Constructing and managing your cloud infrastructure manually can be a quite daunting task especially when you are operating as a distributed team. Being forced to comply with all the frequent changes and updates, the IT teams find it challenging to properly provision, configure and deploy applications and resources when needed and fix bugs on the go. This might cause your system to bog down and letting you waste time and resources that you could spend in improving your cloud infrastructure. Infrastructure as Code (IaC) is specifically introduced to counter situations like these.

IaC, or a software-defined infrastructure, is an IT setup wherein developers or IT teams can automatically manage and provision the technology stack for an application, rather than using a manual process to configure hardware devices and operating systems. IaC allows you to leverage configuration files written in high-level descriptive coding languages to automate the management of your cloud infrastructure. Considered as the cornerstone of DevOps, IaC is designed to improve the agility and efficiency within organizations.

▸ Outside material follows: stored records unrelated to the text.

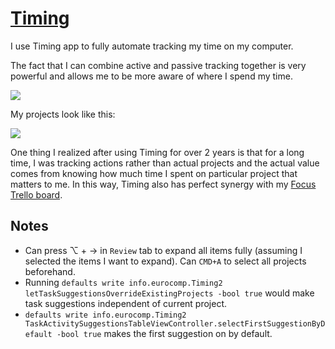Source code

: # [Timing](https://timingapp.com/?lang=en)

I use Timing app to fully automate tracking my time on my computer.

The fact that I can combine active and passive tracking together is very powerful and allows me to be more aware of where I spend my time.

![](https://i.imgur.com/w4ERlN0.png)

My projects look like this:

![](https://i.imgur.com/1i3NxXK.png)

One thing I realized after using Timing for over 2 years is that for a long time, I was tracking actions rather than actual projects and the actual value comes from knowing how much time I spent on particular project that matters to me. In this way, Timing also has perfect synergy with my [Focus Trello board](../../focusing/focusing.md).

## Notes

- Can press ⌥ + → in `Review` tab to expand all items fully (assuming I selected the items I want to expand). Can `CMD+A` to select all projects beforehand.
- Running `defaults write info.eurocomp.Timing2 letTaskSuggestionsOverrideExistingProjects -bool true` would make task suggestions independent of current project.
- `defaults write info.eurocomp.Timing2 TaskActivitySuggestionsTableViewController.selectFirstSuggestionByDefault -bool true` makes the first suggestion on by default.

With more and more organizations having jumped on the bandwagon, there are a plenty of cloud marketplaces with IaC tools. Unfortunately, there’s no solitary IaC tool that offers everything end-to-end and you are forced to evaluate and pick one from a list of services that suits your organization best. AWS CloudFormation and Terraform are 2 such IaC services that would top your lists.

AWS CloudFormation

AWS CloudFormation is an Amazon web service with a common language that allows you to create, provision, and manage a plethora of Amazon services and third-party resources in a secure and repeatable manner. The in-built AWS CloudFormation designer makes it easier to manage, monitor, and test your cloud infrastructure.

With CloudFormation, the onus is on the tool to figure out which AWS services need to be provisioned in a siloed fashion. Once deployed, by leveraging CloudWatch, you can destroy and modify your AWS resources, allowing you to control your own cloud infrastructure.

Terraform

Developed by HashiCorp, Terraform is an open-source, cloud-agnostic IaC tool that helps users with setting up and provisioning datacenter infrastructure. The tool enables you to use AWS modules and third-party modules in the same cloud infrastructure.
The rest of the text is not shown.